注意,由于RST包不是TCP连接中的必须部分, 可以只发送RST包(即不带ACK标记). 但在正常的TCP连接中RST包可以带ACK确认标记。
所以IE浏览器在关闭一个连接时,它先会发送一个RST包给tornado,但是tornado没有正确处理。导致了recv函数返回errno.ECONNREST错误。
但是chrome、firefox是正常的关闭连接,执行TCP四路握手,所以tornado不会报错。
出现问题的代码在iostream.py的421行,代码片段:
try: chunk = self._read_from_socket() except socket.error, e: # ssl.SSLError is a subclass of socket.error logging.warning("Read error on %d: %s", self.socket.fileno(), e) self.close() raise
self._read_from_socket()函数,它直接从socket接收数据。但是没有处理ECONNREST,导致错误发生。

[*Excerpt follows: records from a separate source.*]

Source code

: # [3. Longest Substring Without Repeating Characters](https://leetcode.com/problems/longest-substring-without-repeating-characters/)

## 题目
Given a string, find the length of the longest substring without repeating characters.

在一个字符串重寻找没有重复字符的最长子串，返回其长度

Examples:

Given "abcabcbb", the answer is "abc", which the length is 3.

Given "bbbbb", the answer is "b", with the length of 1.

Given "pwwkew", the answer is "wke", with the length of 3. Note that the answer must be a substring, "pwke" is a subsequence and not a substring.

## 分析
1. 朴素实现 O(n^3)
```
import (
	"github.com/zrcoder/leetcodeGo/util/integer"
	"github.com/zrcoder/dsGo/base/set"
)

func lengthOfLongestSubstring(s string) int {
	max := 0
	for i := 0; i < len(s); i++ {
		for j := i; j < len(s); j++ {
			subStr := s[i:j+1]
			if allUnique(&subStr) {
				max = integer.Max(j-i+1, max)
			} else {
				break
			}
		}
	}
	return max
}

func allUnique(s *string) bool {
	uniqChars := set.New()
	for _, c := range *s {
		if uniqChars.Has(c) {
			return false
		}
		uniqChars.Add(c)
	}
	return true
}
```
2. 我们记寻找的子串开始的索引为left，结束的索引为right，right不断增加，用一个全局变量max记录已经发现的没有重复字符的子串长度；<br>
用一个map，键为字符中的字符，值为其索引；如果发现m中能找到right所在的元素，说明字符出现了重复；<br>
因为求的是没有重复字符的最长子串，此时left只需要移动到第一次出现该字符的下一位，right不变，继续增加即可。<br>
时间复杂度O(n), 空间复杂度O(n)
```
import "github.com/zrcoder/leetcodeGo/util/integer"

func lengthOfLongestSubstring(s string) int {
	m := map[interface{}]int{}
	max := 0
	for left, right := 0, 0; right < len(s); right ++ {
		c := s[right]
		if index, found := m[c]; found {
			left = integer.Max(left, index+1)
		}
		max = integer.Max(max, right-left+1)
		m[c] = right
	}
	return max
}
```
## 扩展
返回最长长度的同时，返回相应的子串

但是这个错误只是在ubuntu 12.10上面发生,它使用的tornado版本是2.3。
gitbub上最新的版本已经修复了这个错误,2012年11月3号,有commit为证:
commit 3258726fea5bcd1b401907653bc953ce63d5aeb2 Author: Ben Darnell <ben@bendarnell.com> Date: Wed Oct 3 22:36:46 2012 -0700 Reduce log spam from closed client connections. Added a bunch of tests for keepalive functionality and fixed two cases where we'd log an exception when the client was gone. ECONNRESET errors in IOStream reads now just close the connection instead of logging an error (the exception information is still available on stream.error in the close callback for apps that want it). HTTPConnection now also checks for a closed connection and cleans up instead of logging an error. IOStream now raises a new exception class StreamClosedError instead of IOError.
最新修复的代码是这样:
try: chunk = self.read_from_fd() except (socket.error, IOError, OSError), e: # ssl.SSLError is a subclass of socket.error if e.args[0] == errno.ECONNRESET: # Treat ECONNRESET as a connection close rather than # an error to minimize log spam (the exception will # be available on self.error for apps that care). self.close(exc_info=True) return self.close(exc_info=True) raise
并且增加了错误处理,不再直接报IOError,而是自定义错误StreamClosedError错误。